Le Monde : Les règles comptables : une constitution implicite
L’Écho : Les règles comptables sont-elles dans la constitution ?
Les salaires constituent pour l’entreprise, un coût, alors que les dividendes versés aux actionnaires, les bonus aux montants quelquefois faramineux versés à la direction, sont de fait des parts de bénéfice. Or les coûts doivent être réduits, et les bénéfices, accrus.
Ce sont là des vérités admises dont certains diront qu’il s’agit de simple bon sens. Pourtant, au XVIIIe siècle, le travail était considéré, au même titre que le capital investi et les tâches de supervision effectuées par la direction, comme autant d’« avances » faites à l’entreprise. Comment pourrait-il en être autrement si chacun de ces ingrédients est indispensable ? Si le salarié ne constituait véritablement qu’un coût pour l’entreprise, pourquoi aurait-on jamais cherché à l’embaucher ?
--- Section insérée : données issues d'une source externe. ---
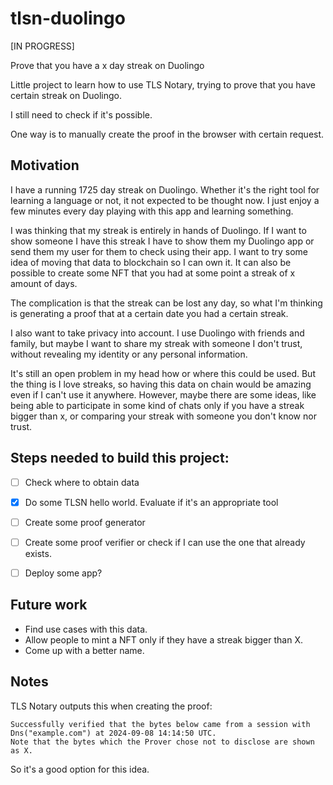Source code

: # tlsn-duolingo

[IN PROGRESS]

Prove that you have a x day streak on Duolingo

Little project to learn how to use TLS Notary, trying to prove that you have certain streak on Duolingo.

I still need to check if it's possible. 

One way is to manually create the proof in the browser with certain request.


## Motivation
I have a running 1725 day streak on Duolingo. Whether it's the right tool for learning a language or not, it not expected to be thought now. I just enjoy a few minutes every day playing with this app and learning something. 

I was thinking that my streak is entirely in hands of Duolingo. If I want to show someone I have this streak I have to show them my Duolingo app or send them my user for them to check using their app. I want to try some idea of moving that data to blockchain so I can own it. It can also be possible to create some NFT that you had at some point a streak of x amount of days.

The complication is that the streak can be lost any day, so what I'm thinking is generating a proof that at a certain date you had a certain streak. 

I also want to take privacy into account. I use Duolingo with friends and family, but maybe I want to share my streak with someone I don't trust, without revealing my identity or any personal information.

It's still an open problem in my head how or where this could be used. But the thing is I love streaks, so having this data on chain would be amazing even if I can't use it anywhere. However, maybe there are some ideas, like being able to participate in some kind of chats only if you have a streak bigger than x, or comparing your streak with someone you don't know nor trust.


## Steps needed to build this project:
- [ ] Check where to obtain data
- [X] Do some TLSN hello world. Evaluate if it's an appropriate tool
- [ ] Create some proof generator
- [ ] Create some proof verifier or check if I can use the one that already exists.
- [ ] Deploy some app?


## Future work
* Find use cases with this data.
* Allow people to mint a NFT only if they have a streak bigger than X.
* Come up with a better name.


## Notes
TLS Notary outputs this when creating the proof:
```
Successfully verified that the bytes below came from a session with Dns("example.com") at 2024-09-08 14:14:50 UTC.
Note that the bytes which the Prover chose not to disclose are shown as X.
```
So it's a good option for this idea.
Les implications de ces vérités admises sont multiples, et au cœur même de nos sociétés. La définition, reprise sur la fiche de paie, du salaire comme un « coût pour l’entreprise », explique pourquoi le patron qui débauche, ayant réduit ses coûts et accru ses bénéfices, mérite un bonus au prorata des économies qu’il aura permises. Et, de manière globale, le même principe, aujourd’hui vérité admise, décourage les entreprises de créer des emplois : pourquoi recruter une main d’œuvre stigmatisée sur le plan comptable comme un coût ?
Le salaire comme « coût » n’est bien entendu rien d’autre qu’une convention, mais une convention loin d’être innocente puisqu’elle détermine notre vie économique de manière bien plus forte et contraignante que certains articles du texte fondateur de nos institutions : la constitution.
Une question se pose du coup : puisqu’il s’agit avec le salaire comme coût et avec les dividendes comme part de bénéfice, d’un principe fondateur inamovible réglant notre vie quotidienne, pourquoi précisément n’est-il pas inscrit dans notre constitution ? La raison de le faire serait tout particulièrement impérative puisqu’il ne s’agit nullement de « bon sens » mais d’une notion apparue historiquement et dont la conviction qu’elle « va de soi » n’a dû s’imposer que progressivement. D’être écrit dans la constitution permettrait de relire ce principe à l’occasion, de s’interroger sur son caractère arbitraire ou non, de se demander s’il demeure valide, et de le réviser si nécessaire.
Mais si un principe aussi fondamental que le salaire comme coût pour l’entreprise n’est pas inscrit dans la constitution, posons-nous la question : où diable l’est-il donc ?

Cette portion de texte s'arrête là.